Anna Taft's host grandma or abuelita
Preparing Our Own Authentic Dinner
Finally, we were treated to an authentic Otavaleno meal, that we had to prepare the authentic way! We went up into the hills a short way to Claudia’s home. She has worked to develop a cooking school in which visitors can experience the full Otavaleno culture. When Anna first came to Ecuador in 1998, she taught Claudia in 7th grade. Since then, Claudia has gone on to become one of the many Tandana Foundation’s success stories. She has future plans to build cabanas and house visitors, continue the cooking school, and start a museum for her culture.
Preparing the meal was a blast.

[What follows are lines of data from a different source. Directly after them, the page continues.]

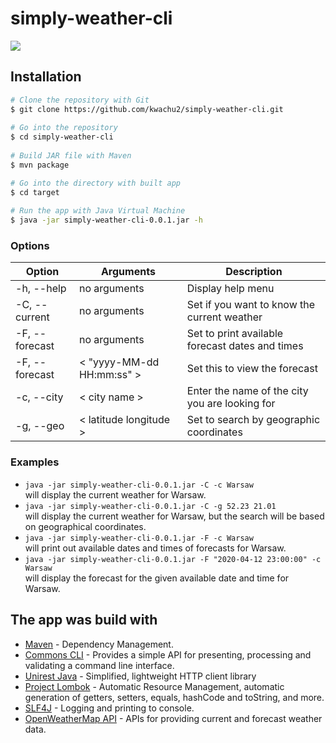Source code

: # simply-weather-cli

![](https://www.seekpng.com/png/full/54-541679_lightning-thunderstorm-png-png-images-storm-clouds-transparent.png)

## Installation

```sh
# Clone the repository with Git
$ git clone https://github.com/kwachu2/simply-weather-cli.git
   
# Go into the repository
$ cd simply-weather-cli
   
# Build JAR file with Maven 
$ mvn package 

# Go into the directory with built app
$ cd target
   
# Run the app with Java Virtual Machine
$ java -jar simply-weather-cli-0.0.1.jar -h
```

### Options

| Option | Arguments | Description |
| ------ | ------ | ------ |
| -h, --help | no arguments | Display help menu 
| -C, --current | no arguments | Set if you want to know the current weather 
| -F, --forecast  | no arguments | Set to print available forecast dates and times
| -F, --forecast  | < "yyyy-MM-dd HH:mm:ss" > | Set this to view the forecast
| -c, --city | < city name > | Enter the name of the city you are looking for
| -g, --geo | < latitude longitude > | Set to search by geographic coordinates

### Examples  
- ```java -jar simply-weather-cli-0.0.1.jar -C -c Warsaw```  
will display the current weather for Warsaw.  
- ```java -jar simply-weather-cli-0.0.1.jar -C -g 52.23 21.01```  
will display the current weather for Warsaw, but the search will be based on geographical coordinates.  
- ```java -jar simply-weather-cli-0.0.1.jar -F -c Warsaw```  
will print out available dates and times of forecasts for Warsaw.  
- ```java -jar simply-weather-cli-0.0.1.jar -F "2020-04-12 23:00:00" -c Warsaw```  
will display the forecast for the given available date and time for Warsaw.  

## The app was build with

* [Maven](https://maven.apache.org/) - Dependency Management.
* [Commons CLI](http://commons.apache.org/proper/commons-cli/) - Provides a simple API for presenting, processing and validating a command line interface.
* [Unirest Java](http://unirest.io/) - Simplified, lightweight HTTP client library
* [Project Lombok](https://projectlombok.org/) - Automatic Resource Management, automatic generation of getters, setters, equals, hashCode and toString, and more.
* [SLF4J](http://www.slf4j.org/) - Logging and printing to console.
* [OpenWeatherMap API](https://openweathermap.org/api) - APIs for providing current and forecast weather data.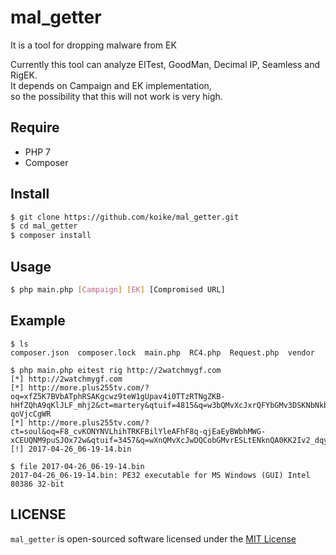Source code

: # mal_getter
It is a tool for dropping malware from EK  

Currently this tool can analyze EITest, GoodMan, Decimal IP, Seamless and RigEK.  
It depends on Campaign and EK implementation,  
so the possibility that this will not work is very high.

## Require
- PHP 7
- Composer

## Install
```sh
$ git clone https://github.com/koike/mal_getter.git
$ cd mal_getter
$ composer install
```

## Usage
```sh
$ php main.php [Campaign] [EK] [Compromised URL]
```

## Example
```
$ ls
composer.json  composer.lock  main.php  RC4.php  Request.php  vendor

$ php main.php eitest rig http://2watchmygf.com
[*] http://2watchmygf.com
[*] http://more.plus255tv.com/?oq=xfZ5K7BVbATphRSAKgcwz9teW1gUpav4i0TTzRTNgZKB-hHfZQhA9qKlJLF_mhj2&ct=martery&qtuif=4815&q=w3bQMvXcJxrQFYbGMv3DSKNbNkbWHViPxo2G9MildZyqZGX_k7vDfF-qoVjcCgWR
[*] http://more.plus255tv.com/?ct=soul&oq=F8_cvKONYNVLhihTRKFBilYleAFhF8q-qjEaEyBWbhMWG-xCEUQNM9puSJOx72w&qtuif=3457&q=wXnQMvXcJwDQCobGMvrESLtENknQA0KK2Iv2_dqyEoH9c2nihNzUSkrw6B2aCm2
[!] 2017-04-26_06-19-14.bin

$ file 2017-04-26_06-19-14.bin
2017-04-26_06-19-14.bin: PE32 executable for MS Windows (GUI) Intel 80386 32-bit
```

## LICENSE
```mal_getter``` is open-sourced software licensed under the [MIT License](LICENSE)
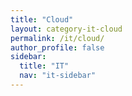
 ```yaml
---
title: "Cloud"
layout: category-it-cloud
permalink: /it/cloud/
author_profile: false
sidebar:
  title: "IT"
  nav: "it-sidebar"
---
```

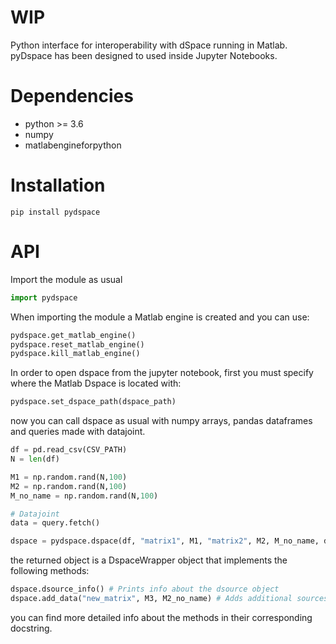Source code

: # WIP
Python interface for interoperability with dSpace running in Matlab.
pyDspace has been designed to used inside Jupyter Notebooks.
# Dependencies
- python >= 3.6
- numpy
- matlabengineforpython

# Installation
```shell
pip install pydspace
```

# API
Import the module as usual
```python
import pydspace
```
When importing the module a Matlab engine is created and you can use:
```python
pydspace.get_matlab_engine()
pydspace.reset_matlab_engine()
pydspace.kill_matlab_engine()
```
In order to open dspace from the jupyter notebook, first you must specify where the Matlab Dspace is located
with:
```python
pydspace.set_dspace_path(dspace_path)
```
now you can call dspace as usual with numpy arrays, pandas dataframes and queries made with datajoint.
```python
df = pd.read_csv(CSV_PATH)
N = len(df)

M1 = np.random.rand(N,100)
M2 = np.random.rand(N,100)
M_no_name = np.random.rand(N,100)

# Datajoint 
data = query.fetch()

dspace = pydspace.dspace(df, "matrix1", M1, "matrix2", M2, M_no_name, data)
```
the returned object is a DspaceWrapper object that implements the following methods:
```python
dspace.dsource_info() # Prints info about the dsource object
dspace.add_data("new_matrix", M3, M2_no_name) # Adds additional sources.
```
you can find more detailed info about the methods in their corresponding docstring.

We divided into groups and half toured the garden while the others started to peel potatoes (with large knives, no peelers), cut vegetables, washed corn leaves (for the dessert), made salsa, sauce for the meat and aji (a great hot sauce), and cut the meat. The main dish was carne colorado. The second group came in and cooked the meat over an open fire, mashed the potatoes for the llapingachos (like a potato pancake), cleaned and smashed the berries for the mora (an incredible juice, berries look like giant raspberries), and mixed the batter and prepared the dessert. The dessert was my favorite is called llamachacki. It’s a mixture of butter, vanilla, sugar, cane, flour, baking soda, and egg yolks. The beaten egg whites are then folded into the batter. I’ll never forget my expression when Claudia handed me the egg whites and said whip to “snow.” I knew she meant to stiff peaks and said ok – and then she handed me a fork. I exclaimed with a fork????? Yes, and it was definitely a team effort! I forget to mention the best part of the meal – at least to the Otavalenos. They have cui only on special occasions such as graduations, birthdays, and weddings. I figured since I was fully immersed in the culture, I might as well try some cui or guinea pig! Tastes similar to chicken but a little more greasy.
Ummm- getting ready to make the dessert llamacachki - it's fantastic
After enjoying this wonderful meal prepared by our own hands, we headed back down the hill with flashlights and back to the hotel. We are leaving Friday morning so we packed and hit the sack – that’s why this one is a little late! Tomorrow, I’ll post the last blog of the trip, sharing our last day at an incredible private garden, giving you a sense of how the EMGs felt about the experience, and telling you how you can get your state EMGs involved.
(Communities in the UCINQUI organization include Muenala, Motilon Chupa, S. J. de Inguicho, Larcacunga, San Francisco, Taminanga, Urcusiqui, Asilla Grande, Yambiro, La Banda, Moraspungo, Guachinguero, Perugachi, Tangali, Agualongo, S. A. Cambugan, Huayrapungo, Cutambi, Achupallas, Minas Chupa, Panecillo, and Padre Chupa.)
Pam Bennett, State EMG Coordinator for OSUE and just overwhelmed with emotions about this trip!